WORK REQUEST.
Reproduce the entries exactly.

DATA SUPPLIED.
============================================================

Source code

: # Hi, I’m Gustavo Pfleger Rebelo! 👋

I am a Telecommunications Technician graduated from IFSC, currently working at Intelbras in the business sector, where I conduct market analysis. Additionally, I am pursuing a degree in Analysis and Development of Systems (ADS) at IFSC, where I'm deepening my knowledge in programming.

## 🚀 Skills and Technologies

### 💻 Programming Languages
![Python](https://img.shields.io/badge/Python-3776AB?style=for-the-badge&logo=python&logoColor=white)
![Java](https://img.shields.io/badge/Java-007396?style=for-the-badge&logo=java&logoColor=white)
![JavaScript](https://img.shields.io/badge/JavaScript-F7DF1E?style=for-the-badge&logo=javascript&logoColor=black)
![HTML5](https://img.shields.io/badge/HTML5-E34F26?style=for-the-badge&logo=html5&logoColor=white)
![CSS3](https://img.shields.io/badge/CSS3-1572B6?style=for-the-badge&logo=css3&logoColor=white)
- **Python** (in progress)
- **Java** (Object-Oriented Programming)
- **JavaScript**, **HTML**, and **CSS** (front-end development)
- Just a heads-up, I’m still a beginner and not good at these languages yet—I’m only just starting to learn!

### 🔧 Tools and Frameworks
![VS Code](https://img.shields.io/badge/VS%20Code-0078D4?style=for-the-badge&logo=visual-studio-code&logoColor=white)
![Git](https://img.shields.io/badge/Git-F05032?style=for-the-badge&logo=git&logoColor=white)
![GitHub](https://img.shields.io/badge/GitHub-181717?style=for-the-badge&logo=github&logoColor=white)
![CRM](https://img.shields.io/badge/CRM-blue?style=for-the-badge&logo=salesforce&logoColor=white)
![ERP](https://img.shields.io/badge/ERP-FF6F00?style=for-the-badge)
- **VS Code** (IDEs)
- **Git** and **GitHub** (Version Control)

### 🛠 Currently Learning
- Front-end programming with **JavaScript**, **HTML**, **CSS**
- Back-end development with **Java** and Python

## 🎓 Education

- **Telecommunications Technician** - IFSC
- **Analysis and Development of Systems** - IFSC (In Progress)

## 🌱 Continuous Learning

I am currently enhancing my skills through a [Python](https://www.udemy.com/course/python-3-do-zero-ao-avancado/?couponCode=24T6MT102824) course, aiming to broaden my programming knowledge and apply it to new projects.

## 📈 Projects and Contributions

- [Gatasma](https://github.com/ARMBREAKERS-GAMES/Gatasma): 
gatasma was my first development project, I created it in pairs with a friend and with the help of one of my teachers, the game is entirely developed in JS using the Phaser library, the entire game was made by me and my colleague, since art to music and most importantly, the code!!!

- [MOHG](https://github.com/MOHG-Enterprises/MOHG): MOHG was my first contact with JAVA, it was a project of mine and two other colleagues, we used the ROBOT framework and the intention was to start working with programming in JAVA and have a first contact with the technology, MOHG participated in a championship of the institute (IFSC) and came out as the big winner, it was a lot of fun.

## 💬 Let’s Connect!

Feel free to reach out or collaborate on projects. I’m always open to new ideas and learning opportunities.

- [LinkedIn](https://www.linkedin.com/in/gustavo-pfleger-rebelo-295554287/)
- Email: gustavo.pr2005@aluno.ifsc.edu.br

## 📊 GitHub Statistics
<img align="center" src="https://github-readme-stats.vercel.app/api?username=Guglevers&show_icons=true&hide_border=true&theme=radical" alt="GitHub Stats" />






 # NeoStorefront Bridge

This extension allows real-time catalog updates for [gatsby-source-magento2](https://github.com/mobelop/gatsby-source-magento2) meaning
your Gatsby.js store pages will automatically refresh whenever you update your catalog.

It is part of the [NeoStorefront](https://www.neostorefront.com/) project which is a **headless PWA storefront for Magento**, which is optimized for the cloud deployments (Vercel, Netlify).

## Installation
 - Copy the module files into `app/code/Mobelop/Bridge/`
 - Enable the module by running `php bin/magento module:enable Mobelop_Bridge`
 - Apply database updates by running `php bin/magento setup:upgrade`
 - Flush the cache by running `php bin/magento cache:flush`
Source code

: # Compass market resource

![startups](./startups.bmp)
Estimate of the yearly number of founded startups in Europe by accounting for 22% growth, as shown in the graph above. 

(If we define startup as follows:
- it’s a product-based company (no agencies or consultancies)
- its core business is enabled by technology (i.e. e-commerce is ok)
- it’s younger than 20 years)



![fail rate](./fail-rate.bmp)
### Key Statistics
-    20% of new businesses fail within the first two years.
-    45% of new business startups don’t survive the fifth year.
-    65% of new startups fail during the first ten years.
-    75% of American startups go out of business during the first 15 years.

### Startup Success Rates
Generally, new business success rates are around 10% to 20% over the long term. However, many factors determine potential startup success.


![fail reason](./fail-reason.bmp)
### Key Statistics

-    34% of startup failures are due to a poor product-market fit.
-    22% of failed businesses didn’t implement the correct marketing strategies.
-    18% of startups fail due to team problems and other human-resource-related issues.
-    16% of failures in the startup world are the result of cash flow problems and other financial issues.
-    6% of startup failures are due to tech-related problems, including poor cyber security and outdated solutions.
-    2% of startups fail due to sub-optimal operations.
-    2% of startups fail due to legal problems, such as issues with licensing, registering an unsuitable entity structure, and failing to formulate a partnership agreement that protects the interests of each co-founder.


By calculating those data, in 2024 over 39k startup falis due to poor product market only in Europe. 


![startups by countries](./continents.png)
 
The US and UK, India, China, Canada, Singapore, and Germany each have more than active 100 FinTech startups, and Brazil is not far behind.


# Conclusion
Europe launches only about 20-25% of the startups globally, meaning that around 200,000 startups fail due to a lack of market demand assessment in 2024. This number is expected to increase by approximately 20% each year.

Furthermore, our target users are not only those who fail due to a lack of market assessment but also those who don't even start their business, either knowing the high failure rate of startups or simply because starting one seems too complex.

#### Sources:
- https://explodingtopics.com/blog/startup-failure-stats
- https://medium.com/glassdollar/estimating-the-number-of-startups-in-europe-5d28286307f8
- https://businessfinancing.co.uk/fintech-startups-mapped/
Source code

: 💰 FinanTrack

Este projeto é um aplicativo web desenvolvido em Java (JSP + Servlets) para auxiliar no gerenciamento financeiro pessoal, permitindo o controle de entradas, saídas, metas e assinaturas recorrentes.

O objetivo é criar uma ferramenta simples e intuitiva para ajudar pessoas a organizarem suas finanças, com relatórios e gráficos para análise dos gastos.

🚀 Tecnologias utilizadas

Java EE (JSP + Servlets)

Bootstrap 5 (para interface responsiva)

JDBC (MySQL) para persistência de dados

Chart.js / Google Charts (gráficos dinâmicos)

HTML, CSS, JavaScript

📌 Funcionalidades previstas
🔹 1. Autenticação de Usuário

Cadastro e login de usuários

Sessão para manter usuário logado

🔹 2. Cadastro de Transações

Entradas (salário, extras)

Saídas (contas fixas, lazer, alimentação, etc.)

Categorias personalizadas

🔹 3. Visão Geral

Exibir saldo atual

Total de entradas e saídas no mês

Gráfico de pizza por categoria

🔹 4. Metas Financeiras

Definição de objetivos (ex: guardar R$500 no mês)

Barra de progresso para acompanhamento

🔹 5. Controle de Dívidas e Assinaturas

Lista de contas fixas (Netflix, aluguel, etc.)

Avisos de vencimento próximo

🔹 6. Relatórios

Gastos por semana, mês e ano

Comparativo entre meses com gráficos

============================================================

REPLY TO THE TASK.
Source code

: # Hi, I’m Gustavo Pfleger Rebelo! 👋

I am a Telecommunications Technician graduated from IFSC, currently working at Intelbras in the business sector, where I conduct market analysis. Additionally, I am pursuing a degree in Analysis and Development of Systems (ADS) at IFSC, where I'm deepening my knowledge in programming.

## 🚀 Skills and Technologies

### 💻 Programming Languages
![Python](https://img.shields.io/badge/Python-3776AB?style=for-the-badge&logo=python&logoColor=white)
![Java](https://img.shields.io/badge/Java-007396?style=for-the-badge&logo=java&logoColor=white)
![JavaScript](https://img.shields.io/badge/JavaScript-F7DF1E?style=for-the-badge&logo=javascript&logoColor=black)
![HTML5](https://img.shields.io/badge/HTML5-E34F26?style=for-the-badge&logo=html5&logoColor=white)
![CSS3](https://img.shields.io/badge/CSS3-1572B6?style=for-the-badge&logo=css3&logoColor=white)
- **Python** (in progress)
- **Java** (Object-Oriented Programming)
- **JavaScript**, **HTML**, and **CSS** (front-end development)
- Just a heads-up, I’m still a beginner and not good at these languages yet—I’m only just starting to learn!

### 🔧 Tools and Frameworks
![VS Code](https://img.shields.io/badge/VS%20Code-0078D4?style=for-the-badge&logo=visual-studio-code&logoColor=white)
![Git](https://img.shields.io/badge/Git-F05032?style=for-the-badge&logo=git&logoColor=white)
![GitHub](https://img.shields.io/badge/GitHub-181717?style=for-the-badge&logo=github&logoColor=white)
![CRM](https://img.shields.io/badge/CRM-blue?style=for-the-badge&logo=salesforce&logoColor=white)
![ERP](https://img.shields.io/badge/ERP-FF6F00?style=for-the-badge)
- **VS Code** (IDEs)
- **Git** and **GitHub** (Version Control)

### 🛠 Currently Learning
- Front-end programming with **JavaScript**, **HTML**, **CSS**
- Back-end development with **Java** and Python

## 🎓 Education

- **Telecommunications Technician** - IFSC
- **Analysis and Development of Systems** - IFSC (In Progress)

## 🌱 Continuous Learning

I am currently enhancing my skills through a [Python](https://www.udemy.com/course/python-3-do-zero-ao-avancado/?couponCode=24T6MT102824) course, aiming to broaden my programming knowledge and apply it to new projects.

## 📈 Projects and Contributions

- [Gatasma](https://github.com/ARMBREAKERS-GAMES/Gatasma): 
gatasma was my first development project, I created it in pairs with a friend and with the help of one of my teachers, the game is entirely developed in JS using the Phaser library, the entire game was made by me and my colleague, since art to music and most importantly, the code!!!

- [MOHG](https://github.com/MOHG-Enterprises/MOHG): MOHG was my first contact with JAVA, it was a project of mine and two other colleagues, we used the ROBOT framework and the intention was to start working with programming in JAVA and have a first contact with the technology, MOHG participated in a championship of the institute (IFSC) and came out as the big winner, it was a lot of fun.

## 💬 Let’s Connect!

Feel free to reach out or collaborate on projects. I’m always open to new ideas and learning opportunities.

- [LinkedIn](https://www.linkedin.com/in/gustavo-pfleger-rebelo-295554287/)
- Email: gustavo.pr2005@aluno.ifsc.edu.br

## 📊 GitHub Statistics
<img align="center" src="https://github-readme-stats.vercel.app/api?username=Guglevers&show_icons=true&hide_border=true&theme=radical" alt="GitHub Stats" />






 # NeoStorefront Bridge

This extension allows real-time catalog updates for [gatsby-source-magento2](https://github.com/mobelop/gatsby-source-magento2) meaning
your Gatsby.js store pages will automatically refresh whenever you update your catalog.

It is part of the [NeoStorefront](https://www.neostorefront.com/) project which is a **headless PWA storefront for Magento**, which is optimized for the cloud deployments (Vercel, Netlify).

## Installation
 - Copy the module files into `app/code/Mobelop/Bridge/`
 - Enable the module by running `php bin/magento module:enable Mobelop_Bridge`
 - Apply database updates by running `php bin/magento setup:upgrade`
 - Flush the cache by running `php bin/magento cache:flush`
Source code

: # Compass market resource

![startups](./startups.bmp)
Estimate of the yearly number of founded startups in Europe by accounting for 22% growth, as shown in the graph above. 

(If we define startup as follows:
- it’s a product-based company (no agencies or consultancies)
- its core business is enabled by technology (i.e. e-commerce is ok)
- it’s younger than 20 years)



![fail rate](./fail-rate.bmp)
### Key Statistics
-    20% of new businesses fail within the first two years.
-    45% of new business startups don’t survive the fifth year.
-    65% of new startups fail during the first ten years.
-    75% of American startups go out of business during the first 15 years.

### Startup Success Rates
Generally, new business success rates are around 10% to 20% over the long term. However, many factors determine potential startup success.


![fail reason](./fail-reason.bmp)
### Key Statistics

-    34% of startup failures are due to a poor product-market fit.
-    22% of failed businesses didn’t implement the correct marketing strategies.
-    18% of startups fail due to team problems and other human-resource-related issues.
-    16% of failures in the startup world are the result of cash flow problems and other financial issues.
-    6% of startup failures are due to tech-related problems, including poor cyber security and outdated solutions.
-    2% of startups fail due to sub-optimal operations.
-    2% of startups fail due to legal problems, such as issues with licensing, registering an unsuitable entity structure, and failing to formulate a partnership agreement that protects the interests of each co-founder.


By calculating those data, in 2024 over 39k startup falis due to poor product market only in Europe. 


![startups by countries](./continents.png)
 
The US and UK, India, China, Canada, Singapore, and Germany each have more than active 100 FinTech startups, and Brazil is not far behind.


# Conclusion
Europe launches only about 20-25% of the startups globally, meaning that around 200,000 startups fail due to a lack of market demand assessment in 2024. This number is expected to increase by approximately 20% each year.

Furthermore, our target users are not only those who fail due to a lack of market assessment but also those who don't even start their business, either knowing the high failure rate of startups or simply because starting one seems too complex.

#### Sources:
- https://explodingtopics.com/blog/startup-failure-stats
- https://medium.com/glassdollar/estimating-the-number-of-startups-in-europe-5d28286307f8
- https://businessfinancing.co.uk/fintech-startups-mapped/
Source code

: 💰 FinanTrack

Este projeto é um aplicativo web desenvolvido em Java (JSP + Servlets) para auxiliar no gerenciamento financeiro pessoal, permitindo o controle de entradas, saídas, metas e assinaturas recorrentes.

O objetivo é criar uma ferramenta simples e intuitiva para ajudar pessoas a organizarem suas finanças, com relatórios e gráficos para análise dos gastos.

🚀 Tecnologias utilizadas

Java EE (JSP + Servlets)

Bootstrap 5 (para interface responsiva)

JDBC (MySQL) para persistência de dados

Chart.js / Google Charts (gráficos dinâmicos)

HTML, CSS, JavaScript

📌 Funcionalidades previstas
🔹 1. Autenticação de Usuário

Cadastro e login de usuários

Sessão para manter usuário logado

🔹 2. Cadastro de Transações

Entradas (salário, extras)

Saídas (contas fixas, lazer, alimentação, etc.)

Categorias personalizadas

🔹 3. Visão Geral

Exibir saldo atual

Total de entradas e saídas no mês

Gráfico de pizza por categoria

🔹 4. Metas Financeiras

Definição de objetivos (ex: guardar R$500 no mês)

Barra de progresso para acompanhamento

🔹 5. Controle de Dívidas e Assinaturas

Lista de contas fixas (Netflix, aluguel, etc.)

Avisos de vencimento próximo

🔹 6. Relatórios

Gastos por semana, mês e ano

Comparativo entre meses com gráficos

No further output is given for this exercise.